Beach High Banker, Sweep Jig, Whippet Dry Washer, Lobo ST, 1/2 width 2 tray Gold Cube, numerous pans, rocker box, and home made fluid bed and stream sluices.
OK, I will give it a quick shot. The answers above are good as far as they go. The Bazooka is the best commercial fluid bed sluice out there today that I know about. It uses a long slick plate to let the dirt, rock, gold, sand, black sand start to stratify. The entire shovelful of material goes over a grizzly that allows material less than 3/8" to drop in the fluid bed area. The oversize is washed off.
Inside the bed, the fluidization allows the lighter material to "float" to the top of the bed the heaver material to sink. As the bed fills up, the light material on top of the bed is eventually pushed out as more and more heavier material goes to the bottom of the bed. Thus gold and black sand are "trapped" and the light material is washed out. The bottom of the sluice as you look at the slick plate has a section feeding water continually to the fluid bed to allow this to happen. There are no riffles, no mats, no carpets.
The Bazooka catches fine gold very well; we are talking up to 100 mesh extremely well.
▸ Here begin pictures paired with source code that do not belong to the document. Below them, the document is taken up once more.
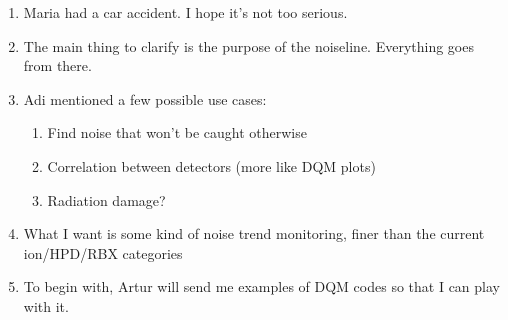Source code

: 

\begin{enumerate}
\item Maria had a car accident.  I hope it's not too serious.
\item The main thing to clarify is the purpose of the noiseline.  Everything goes from there.
\item Adi mentioned a few possible use cases:
   \begin{enumerate}
   \item Find noise that won't be caught otherwise
   \item Correlation between detectors (more like DQM plots)
   \item Radiation damage?
   \end{enumerate}
\item What I want is some kind of noise trend monitoring, finer than the current ion/HPD/RBX categories
\item To begin with, Artur will send me examples of DQM codes so that I can play with it.
\end{enumerate}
DIY fluid bed designs are posted here at Treasure Net and other places.
Beach High Banker, Sweep Jig, Whippet Dry Washer, Lobo ST, 1/2 width 2 tray Gold Cube, numerous pans, rocker box, and home made fluid bed and stream sluices.
Maybe more simply, the actual "fluid bed" is the box without a top (the "bed") and water circulates through the material in the box keeping it "fluid" so heavy stuff sinks right to the bottom.
Here's mine. Just a box with a lot of spraybars to keep the material suspended. In use, each bar creates a zone of boiling similar to a spring. Works real well with Lake Superior beach sand. I run as a recirc to avoid MI pump permit requirements. I'm working on a header box for it so I can just shovel into it without classifying.